The FBI's Conners said that the attack may have started in Switzerland, with the attack programs planted as long as a month ago.

"If the attack isn't sophisticated."

"It's not sophisticated, but a fire ant isn't sophisticated either," I said. "But you get a few thousand of them swarming up your shorts, and you've got a problem. If the feds get really pissed, and start hammering on that list of names, who knows where it'll end?"

"There've been other attacks like this. I read about one in Newsweek."
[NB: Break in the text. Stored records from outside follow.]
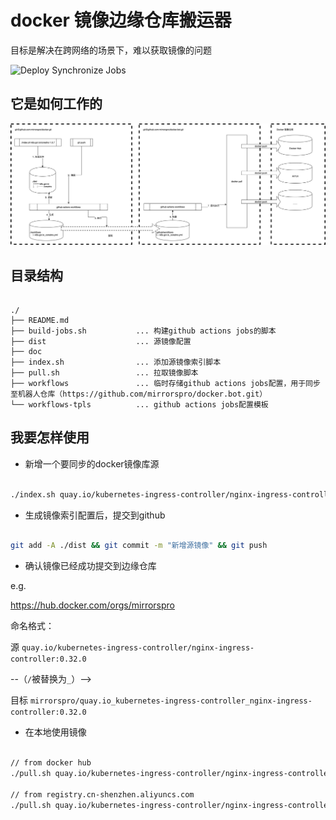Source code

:# docker 镜像边缘仓库搬运器
目标是解决在跨网络的场景下，难以获取镜像的问题

![Deploy Synchronize Jobs](https://github.com/mirrorspro/docker/workflows/.github/workflows/deploy.yml/badge.svg)



## 它是如何工作的

![](./doc/mirrorspro_docker.jpg)

## 目录结构

```

./
├── README.md
├── build-jobs.sh           ... 构建github actions jobs的脚本
├── dist                    ... 源镜像配置
├── doc                     
├── index.sh                ... 添加源镜像索引脚本
├── pull.sh                 ... 拉取镜像脚本
├── workflows               ... 临时存储github actions jobs配置，用于同步至机器人仓库（https://github.com/mirrorspro/docker.bot.git）
└── workflows-tpls          ... github actions jobs配置模板

```

## 我要怎样使用

* 新增一个要同步的docker镜像库源


```bash

./index.sh quay.io/kubernetes-ingress-controller/nginx-ingress-controller 0.32.0

```

* 生成镜像索引配置后，提交到github

```bash

git add -A ./dist && git commit -m "新增源镜像" && git push

```

* 确认镜像已经成功提交到边缘仓库

e.g. 

https://hub.docker.com/orgs/mirrorspro

命名格式：

源 `quay.io/kubernetes-ingress-controller/nginx-ingress-controller:0.32.0`

--（`/`被替换为`_`）-->

目标 `mirrorspro/quay.io_kubernetes-ingress-controller_nginx-ingress-controller:0.32.0`


* 在本地使用镜像

```bash

// from docker hub
./pull.sh quay.io/kubernetes-ingress-controller/nginx-ingress-controller 0.32.0

// from registry.cn-shenzhen.aliyuncs.com 
./pull.sh quay.io/kubernetes-ingress-controller/nginx-ingress-controller 0.32.0 registry.cn-shenzhen.aliyuncs.com

```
"Yeah, but there's a huge difference," I said. "Before, they were messing with private businesses. The politicians' public attitude was, well, that's too bad, but the real feeling was, fuck a bunch of private businessesthose guys got too much money anyway. But now, these guys are messing with the politicians' money."

"Ah."

"Yeah. Big 'Ah.' "

The JPEG photo that Bobby sent me was still on my hard drive. I opened it, and took a look. A parking lot, apparently taken from a fairly high angle. Three men in suits were walking across a parking lot full of pickup trucks. All three of them were carrying briefcases, and one had his face turned up toward the camera. The resolution of the JPEG was not high enough to make out the faces. All of the photos, Bobby had said, were the same.

"So who are they?" LuEllen asked.

"I don't know."

"If the picture's important. it must be that the three shouldn't be together. You know, like a gangster and a cop."

"Or a Chinese and an American," I said. "Look at this guy. there's something about him that looks Oriental."

"Shape of his face. unless it's a woman."

"Huh. I don't know." And I didn't.

Late that night I went into Bloch Tech's server. There's so much stuff in a server, even a small one, that there's no real-time, hands-on way to sort through itit's not like flipping through a book. It's like flipping through a library, like trying to make sense of Jack's disks.

I did a search for references to Firewall, and found several hundred in saved e-mail and in postings on Web sites. Six accounts seemed to have a lot of traffic about Firewall. I went into the administrative files, pulled the accounts, and copied out names and addresses. As I finished, I noticed a peculiarity: they were all new accounts, they'd all signed up in the last two weeks, and they'd all paid the up-front minimum of three months by check, rather than opting for credit-card payments.

"Damn it, I'll bet the names are fakes," I told LuEllen. I saved the names. I could ship them to Bobby later, and have him look them up.

Since I had the administrative files up, I checked for Jack Morrison and came up empty; then, on the off-chance, I checked Terrence Lighter, and got a surprise. Lighter had an account on this server, and better yet, his e-mail had dozens of letters. A few were encrypted, so I skipped over those. Most of the rest were letters to and from collectors and dealers in antique scientific instruments, apparently a hobby of his.

And there was one letter that said, unencrypted and in the clear, the Sunday before last:

Mr. Morrison. I will see you tomorrow at my office at 8:30.

Please bring the files with you. Thank you. T.L. Lighter.